### [What you need to do]
Nothing after the line with "- [xplrr](./lua/nvim-prt/xplrr.lua)" belongs in the copy; extract the lines below from the top through that line, pictures left out.

### [Dataset excerpts]
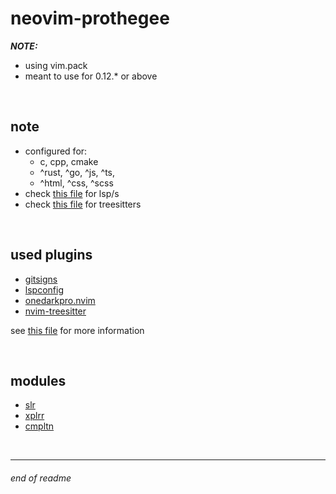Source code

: # neovim-prothegee

__*NOTE:*__
- using vim.pack
- meant to use for 0.12.* or above

<br>

## note

- configured for:
    - c, cpp, cmake
    - ^rust, ^go, ^js, ^ts,
    - ^html, ^css, ^scss
- check [this file](./lua/settings/lsps/init.lua) for lsp/s
- check [this file](./lua/settings/treesitters/init.lua) for treesitters

<br>

## used plugins

- [gitsigns](https://github.com/lewis6991/gitsigns.nvim)
- [lspconfig](https://github.com/neovim/nvim-lspconfig)
- [onedarkpro.nvim](https://github.com/olimorris/onedarkpro.nvim)
- [nvim-treesitter](https://github.com/nvim-treesitter/nvim-treesitter)

see [this file](./lua/plugins/init.lua) for more information

<br>

## modules

- [slr](./lua/nvim-prt/slr.lua)
- [xplrr](./lua/nvim-prt/xplrr.lua)
- [cmpltn](./lua/nvim-prt/cmpltn.lua)

<br>

---

###### end of readme

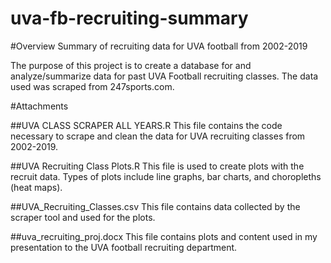 # uva-fb-recruiting-summary

#Overview
Summary of recruiting data for UVA football from 2002-2019

The purpose of this project is to create a database for and analyze/summarize data for past UVA Football recruiting classes. The data used was scraped from 247sports.com. 

#Attachments

##UVA CLASS SCRAPER ALL YEARS.R
This file contains the code necessary to scrape and clean the data for UVA recruiting classes from 2002-2019.

##UVA Recruiting Class Plots.R
This file is used to create plots with the recruit data. Types of plots include line graphs, bar charts, and choropleths (heat maps).

##UVA_Recruiting_Classes.csv
This file contains data collected by the scraper tool and used for the plots.

##uva_recruiting_proj.docx
This file contains plots and content used in my presentation to the UVA football recruiting department.
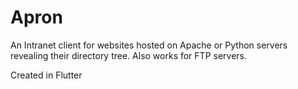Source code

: # Apron

An Intranet client for websites hosted on Apache or Python servers revealing their directory tree. Also works for FTP servers.

Created in Flutter
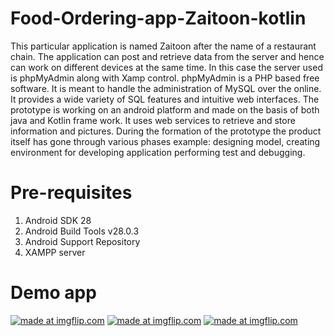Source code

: # Food-Ordering-app-Zaitoon-kotlin
This particular application is named Zaitoon after
the name of a restaurant chain. The application can post and retrieve data from the server and hence can
work on different devices at the same time. In this case the server used is phpMyAdmin along with Xamp
control. phpMyAdmin is a PHP based free software. It is meant to handle the administration of MySQL over
the online. It provides a wide variety of SQL features and intuitive web interfaces.
The prototype is working on an android platform and made on the basis of both java and Kotlin frame work.
It uses web services to retrieve and store information and pictures. During the formation of the prototype the
product itself has gone through various phases example: designing model, creating environment for
developing application performing test and debugging.

# Pre-requisites
1. Android SDK 28
2. Android Build Tools v28.0.3
3. Android Support Repository
4. XAMPP server

# Demo app
<a href="https://imgflip.com/gif/3mhv8l"><img src="https://i.imgflip.com/3mhv8l.gif" title="made at imgflip.com"/></a>
<a href="https://imgflip.com/gif/3mhvb9"><img src="https://i.imgflip.com/3mhvb9.gif" title="made at imgflip.com"/></a>
<a href="https://imgflip.com/gif/3mhvem"><img src="https://i.imgflip.com/3mhvem.gif" title="made at imgflip.com"/></a>
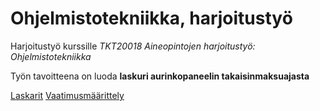 # Ohjelmistotekniikka, harjoitustyö

Harjoitustyö kurssille *TKT20018 Aineopintojen harjoitustyö: Ohjelmistotekniikka*

Työn tavoitteena on luoda **laskuri aurinkopaneelin takaisinmaksuajasta**

[Laskarit](laskarit/)
[Vaatimusmäärittely](dokumentaatio/vaatimusmaarittely.md)

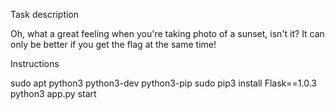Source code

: Task description

Oh, what a great feeling when you're taking photo of a sunset, isn't it? It can only be better if you get the flag at the same time!  

Instructions

sudo apt python3 python3-dev python3-pip
sudo pip3 install Flask==1.0.3
python3 app.py start
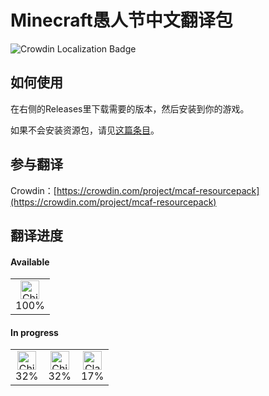 # Minecraft愚人节中文翻译包

![Crowdin Localization Badge](https://badges.crowdin.net/mcaf-resourcepack/localized.svg)

## 如何使用

在右侧的Releases里下载需要的版本，然后安装到你的游戏。

如果不会安装资源包，请见[这篇条目](https://zh.minecraft.wiki/?curid=10215#%E4%BD%BF%E7%94%A8%E8%B5%84%E6%BA%90%E5%8C%85)。

## 参与翻译

Crowdin：[https://crowdin.com/project/mcaf-resourcepack](https://crowdin.com/project/mcaf-resourcepack)

## 翻译进度
<!-- CROWDIN-TRANSLATIONS-PROGRESS-ACTION-START -->


#### Available

<table><tr><td align="center" valign="top"><img width="30px" height="30px" title="Chinese Simplified" alt="Chinese Simplified" src="https://raw.githubusercontent.com/benjaminjonard/crowdin-translations-progress-action/1.0/flags/zh-CN.png"></div><div align="center" valign="top">100%</td></tr></table>

#### In progress

<table><tr><td align="center" valign="top"><img width="30px" height="30px" title="Chinese Traditional" alt="Chinese Traditional" src="https://raw.githubusercontent.com/benjaminjonard/crowdin-translations-progress-action/1.0/flags/zh-TW.png"></div><div align="center" valign="top">32%</td><td align="center" valign="top"><img width="30px" height="30px" title="Chinese Traditional, Hong Kong" alt="Chinese Traditional, Hong Kong" src="https://raw.githubusercontent.com/benjaminjonard/crowdin-translations-progress-action/1.0/flags/zh-HK.png"></div><div align="center" valign="top">32%</td><td align="center" valign="top"><img width="30px" height="30px" title="Classical Chinese" alt="Classical Chinese" src="https://raw.githubusercontent.com/benjaminjonard/crowdin-translations-progress-action/1.0/flags/lzh.png"></div><div align="center" valign="top">17%</td></tr></table>
<!-- CROWDIN-TRANSLATIONS-PROGRESS-ACTION-END -->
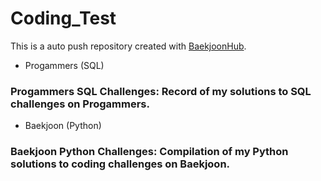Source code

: # Coding_Test
This is a auto push repository created with [BaekjoonHub](https://github.com/BaekjoonHub/BaekjoonHub).

- Progammers (SQL)
### Progammers SQL Challenges: Record of my solutions to SQL challenges on Progammers.

- Baekjoon (Python)
### Baekjoon Python Challenges: Compilation of my Python solutions to coding challenges on Baekjoon.
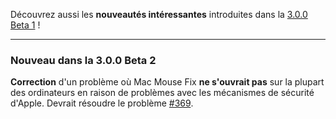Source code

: Découvrez aussi les **nouveautés intéressantes** introduites dans la [3.0.0 Beta 1](https://github.com/noah-nuebling/mac-mouse-fix/releases/tag/3.0.0-Beta-1.1) !

---

### Nouveau dans la 3.0.0 Beta 2

**Correction** d'un problème où Mac Mouse Fix **ne s'ouvrait pas** sur la plupart des ordinateurs en raison de problèmes avec les mécanismes de sécurité d'Apple. Devrait résoudre le problème [#369](https://github.com/noah-nuebling/mac-mouse-fix/issues/369).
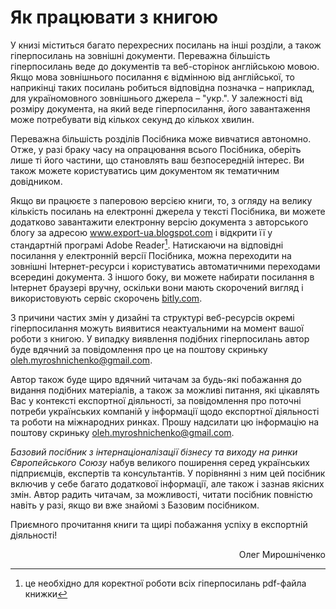 # Як працювати з книгою

У книзі міститься багато перехресних посилань на інші розділи, а також гіперпосилань на зовнішні документи. Переважна більшість гіперпосилань веде до документів та веб-сторінок англійською мовою. Якщо мова зовнішнього посилання є відмінною від англійської, то наприкінці таких посилань робиться відповідна позначка – наприклад, для україномовного зовнішнього джерела – "укр.". У залежності від розміру документа, на який веде гіперпосилання, його завантаження може потребувати від кількох секунд до кількох хвилин.

Переважна більшість розділів Посібника може вивчатися автономно. Отже, у разі браку часу на опрацювання всього Посібника, оберіть лише ті його частини, що становлять ваш безпосередній інтерес. Ви також можете користуватись цим документом як тематичним довідником.

Якщо ви працюєте з паперовою версією книги, то, з огляду на велику кількість посилань на електронні джерела у тексті Посібника, ви можете додатково завантажити електронну версію документа з авторського блогу за адресою <a href="http://www.export-ua.blogspot.com">www.export-ua.blogspot.com</a> і відкрити її у cтандартній програмі Adobe Reader[^2].  Натискаючи на відповідні посилання у електронній версії Посібника, можна переходити на зовнішні Інтернет-ресурси і користуватись автоматичними переходами всередині документа. З іншого боку, ви можете набирати посилання в Інтернет браузері вручну, оскільки вони мають скорочений вигляд і використовують сервіс скорочень <a href="http://bitly.com">bitly.com</a>.

З причини частих змін у дизайні та структурі веб-ресурсів окремі гіперпосилання можуть виявитися неактуальними на момент вашої роботи з книгою. У випадку виявлення подібних гіперпосилань автор буде вдячний за повідомлення про це на поштову скриньку oleh.myroshnichenko@gmail.com.

Автор також буде щиро вдячний читачам за будь-які побажання до видання подібних матеріалів, а також за можливі питання, які цікавлять Вас у контексті експортної діяльності, за повідомлення про поточні потреби українських компаній у інформації щодо експортної діяльності та роботи на міжнародних ринках. Прошу надсилати цю інформацію на поштову скриньку oleh.myroshnichenko@gmail.com.

*Базовий посібник з інтернаціоналізації бізнесу та виходу на ринки Європейського Союзу* набув великого поширення серед українських підприємців, експертів та консультантів. У порівнянні з ним цей посібник включив у себе багато додаткової інформації, але також і зазнав якісних змін. Автор радить читачам, за можливості, читати посібник повністю навіть у разі, якщо ви вже знайомі з Базовим посібником. 

Приємного прочитання книги та щирі побажання успіху в експортній діяльності! 
<p align="right">Олег Мирошніченко</p>

[^2]: це необхідно для коректної роботи всіх гіперпосилань pdf-файла книжки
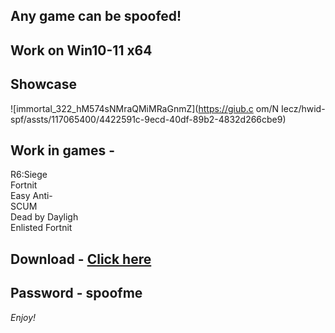 ## Any game can be spoofed!

## Work on Win10-11 x64

## Showcase

![immortal_322_hM574sNMraQMiMRaGnmZ](https://giub.c om/N Iecz/hwid-spf/assts/117065400/4422591c-9ecd-40df-89b2-4832d266cbe9)
 
## Work in games -               
R6:Siege                           
Fortnit     
Easy Anti-          
SCUM       
Dead by Dayligh  
Enlisted 
Fortnit
## Download - [Click here](https://bit.ly/3vkjyY5)

## Password - spoofme

*Enjoy!*
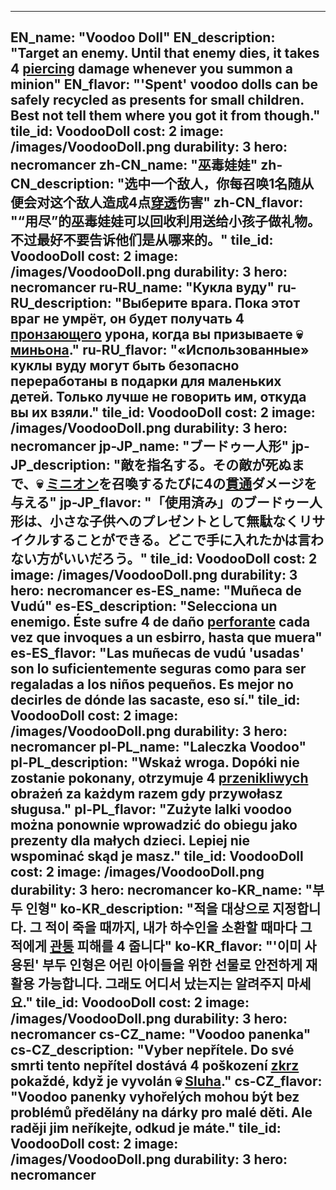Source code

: ---

EN_name: "Voodoo Doll"
EN_description: "Target an enemy. Until that enemy dies, it takes 4 <u>piercing</u> damage whenever you summon a minion"
EN_flavor: "'Spent' voodoo dolls can be safely recycled as presents for small children. Best not tell them where you got it from though."
tile_id: VoodooDoll
cost: 2
image: /images/VoodooDoll.png
durability: 3
hero: necromancer
zh-CN_name: "巫毒娃娃"
zh-CN_description: "选中一个敌人，你每召唤1名随从便会对这个敌人造成4点<u>穿透</u>伤害"
zh-CN_flavor: "“用尽”的巫毒娃娃可以回收利用送给小孩子做礼物。不过最好不要告诉他们是从哪来的。"
tile_id: VoodooDoll
cost: 2
image: /images/VoodooDoll.png
durability: 3
hero: necromancer
ru-RU_name: "Кукла вуду"
ru-RU_description: "Выберите врага. Пока этот враг не умрёт, он будет получать 4 <u>пронзающего</u> урона, когда вы призываете 💀 <u>миньона</u>."
ru-RU_flavor: "«Использованные» куклы вуду могут быть безопасно переработаны в подарки для маленьких детей. Только лучше не говорить им, откуда вы их взяли."
tile_id: VoodooDoll
cost: 2
image: /images/VoodooDoll.png
durability: 3
hero: necromancer
jp-JP_name: "ブードゥー人形"
jp-JP_description: "敵を指名する。その敵が死ぬまで、💀 <u>ミニオン</u>を召喚するたびに4の<u>貫通</u>ダメージを与える"
jp-JP_flavor: "「使用済み」のブードゥー人形は、小さな子供へのプレゼントとして無駄なくリサイクルすることができる。どこで手に入れたかは言わない方がいいだろう。"
tile_id: VoodooDoll
cost: 2
image: /images/VoodooDoll.png
durability: 3
hero: necromancer
es-ES_name: "Muñeca de Vudú"
es-ES_description: "Selecciona un enemigo. Éste sufre 4 de daño <u>perforante</u> cada vez que invoques a un esbirro, hasta que muera"
es-ES_flavor: "Las muñecas de vudú 'usadas' son lo suficientemente seguras como para ser regaladas a los niños pequeños. Es mejor no decirles de dónde las sacaste, eso sí."
tile_id: VoodooDoll
cost: 2
image: /images/VoodooDoll.png
durability: 3
hero: necromancer
pl-PL_name: "Laleczka Voodoo"
pl-PL_description: "Wskaż wroga. Dopóki nie zostanie pokonany, otrzymuje 4 <u>przenikliwych</u> obrażeń za każdym razem gdy przywołasz sługusa."
pl-PL_flavor: "Zużyte lalki voodoo można ponownie wprowadzić do obiegu jako prezenty dla małych dzieci. Lepiej nie wspominać skąd je masz."
tile_id: VoodooDoll
cost: 2
image: /images/VoodooDoll.png
durability: 3
hero: necromancer
ko-KR_name: "부두 인형"
ko-KR_description: "적을 대상으로 지정합니다. 그 적이 죽을 때까지, 내가 하수인을 소환할 때마다 그 적에게 <u>관통</u> 피해를 4 줍니다"
ko-KR_flavor: "'이미 사용된' 부두 인형은 어린 아이들을 위한 선물로 안전하게 재활용 가능합니다. 그래도 어디서 났는지는 알려주지 마세요."
tile_id: VoodooDoll
cost: 2
image: /images/VoodooDoll.png
durability: 3
hero: necromancer
cs-CZ_name: "Voodoo panenka"
cs-CZ_description: "Vyber nepřítele. Do své smrti tento nepřítel dostává 4 poškození <u>zkrz</u> pokaždé, když je vyvolán 💀 <u>Sluha</u>."
cs-CZ_flavor: "Voodoo panenky vyhořelých mohou být bez problémů předělány na dárky pro malé děti. Ale raději jim neříkejte, odkud je máte."
tile_id: VoodooDoll
cost: 2
image: /images/VoodooDoll.png
durability: 3
hero: necromancer
---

### [Written answer]
Source code

: # neovim-prothegee

__*NOTE:*__
- using vim.pack
- meant to use for 0.12.* or above

<br>

## note

- configured for:
    - c, cpp, cmake
    - ^rust, ^go, ^js, ^ts,
    - ^html, ^css, ^scss
- check [this file](./lua/settings/lsps/init.lua) for lsp/s
- check [this file](./lua/settings/treesitters/init.lua) for treesitters

<br>

## used plugins

- [gitsigns](https://github.com/lewis6991/gitsigns.nvim)
- [lspconfig](https://github.com/neovim/nvim-lspconfig)
- [onedarkpro.nvim](https://github.com/olimorris/onedarkpro.nvim)
- [nvim-treesitter](https://github.com/nvim-treesitter/nvim-treesitter)

see [this file](./lua/plugins/init.lua) for more information

<br>

## modules

- [slr](./lua/nvim-prt/slr.lua)
- [xplrr](./lua/nvim-prt/xplrr.lua)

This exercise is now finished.